Core Concepts
Our method can efficiently and reliably recover the relative 6D pose of an unseen object in novel views given only a single view of that object as reference, without requiring the object's 3D model or retraining on the new object.
Abstract
The paper introduces a novel approach, called NOPE (Novel Object Pose Estimation), for 6D object pose estimation from a single image. Unlike existing methods, NOPE does not require the 3D model of the target object or retraining on new objects.
The key idea is to train a deep network to predict the average appearance of the object under different viewpoints, conditioned on the reference view and the desired relative pose. At inference, NOPE matches the query image against the predicted appearances to estimate the relative pose, and can also identify pose ambiguities due to symmetries or partial occlusions.
The authors show that NOPE outperforms state-of-the-art methods on both synthetic and real-world datasets, in terms of accuracy and robustness to partial occlusions. NOPE is also significantly faster than previous approaches, taking only around 1 second on a single GPU.
The paper makes the following key contributions:
A novel approach for 6D object pose estimation from a single image, without requiring the 3D model or retraining on new objects.
The ability to predict the distribution of possible poses, which allows identifying pose ambiguities.
Extensive experiments demonstrating the superior performance of NOPE compared to existing methods, in terms of accuracy, robustness, and runtime.
Stats
"Given as input a single reference view of a novel object, our method predicts the relative 3D pose (rotation) of a query view and its ambiguities."
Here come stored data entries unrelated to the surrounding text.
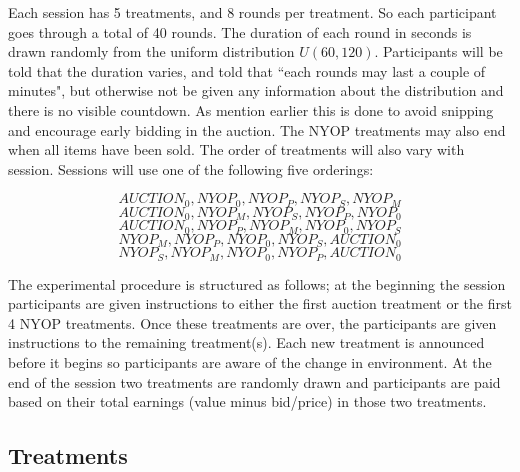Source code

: \documentclass[a4paper,12pt]{article}
\begin{document}
	Each session has 5 treatments, and 8 rounds per treatment. So each participant goes through a total of 40 rounds. The duration of each round in seconds is drawn randomly from the uniform distribution $U(60, 120)$. Participants will be told that the duration varies, and told that ``each rounds may last a couple of minutes", but otherwise not be given any information about the distribution and there is no visible countdown. As mention earlier this is done to avoid snipping and encourage early bidding in the auction. The NYOP treatments may also end when all items have been sold. The order of treatments will also vary with session. Sessions will use one of the following five orderings:

\[	{AUCTION_0, NYOP_0, NYOP_P, NYOP_S, NYOP_M} \]
\[	{AUCTION_0, NYOP_M, NYOP_S, NYOP_P, NYOP_0} \]
\[	{AUCTION_0, NYOP_P, NYOP_M, NYOP_0, NYOP_S} \]
\[	{NYOP_M, NYOP_P, NYOP_0, NYOP_S, AUCTION_0} \]
\[	{NYOP_S, NYOP_M, NYOP_0, NYOP_P, AUCTION_0} \]
	
	The experimental procedure is structured as follows; at the beginning the session participants are given instructions to either the first auction treatment or the first 4 NYOP treatments. Once these treatments are over, the participants are given instructions to the remaining treatment(s). Each new treatment is announced before it begins so participants are aware of the change in environment. At the end of the session two treatments are randomly drawn and participants are paid based on their total earnings (value minus bid/price) in those two treatments.

	\subsection{Treatments}
\end{document}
"Our method works by estimating a probability distribution over the space of 3D poses, visualized here on a sphere centered on the object."
"Our method is also robust to partial occlusions, as shown on the clock hidden in part by a rectangle in the query image."
Quotes
"The practicality of 3D object pose estimation remains limited for many applications due to the need for prior knowledge of a 3D model and a training period for new objects."
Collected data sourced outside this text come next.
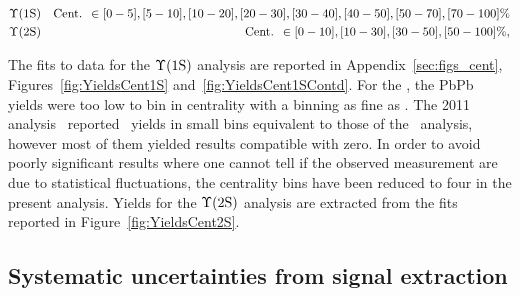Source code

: \begin{eqnarray}
  &\Upsilon\mathrm{(1S)}&\textrm{Cent. }\in [0-5], [5-10], [10-20], [20-30],
  [30-40], [40-50], [50-70], [70-100] \% \nonumber  \\
  &\Upsilon\mathrm{(2S)}&\textrm{Cent. }\in [0-10], [10-30], [30-50], [50-100] \% \nonumber ,
\end{eqnarray}

The fits to data for the $\Upsilon\mathrm{(1S)}$ analysis are reported
in Appendix~\ref{sec:figs_cent}, Figures~\ref{fig:YieldsCent1S} and~\ref{fig:YieldsCent1SContd}. For
the \PgUb, the PbPb yields were too low to bin in centrality with a
binning as fine as \PgUa. The 2011 analysis~\cite{11-011} reported
\PgUb\ yields in small bins equivalent to those of the \PgUa\
analysis, however most of them yielded results compatible with
zero. In order to avoid poorly significant results where one cannot
tell if the observed measurement are due to statistical fluctuations, the centrality
bins have been reduced to four in the present analysis. Yields for the $\Upsilon\mathrm{(2S)}$ analysis are
extracted from the fits reported in Figure~\ref{fig:YieldsCent2S}.


\subsection{Systematic uncertainties from signal extraction}
\label{sec:sigext_vars}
"To achieve this, we train NOPE to predict the appearance of the object under novel views. We use these predictions as 'templates' annotated with the corresponding poses. Matching these templates with new input views lets us estimate the object relative pose with respect to the initial view."
"Our approach to handling the ambiguities in novel view synthesis for template matching is to consider the distribution of all the possible appearances of the object for the target viewpoint."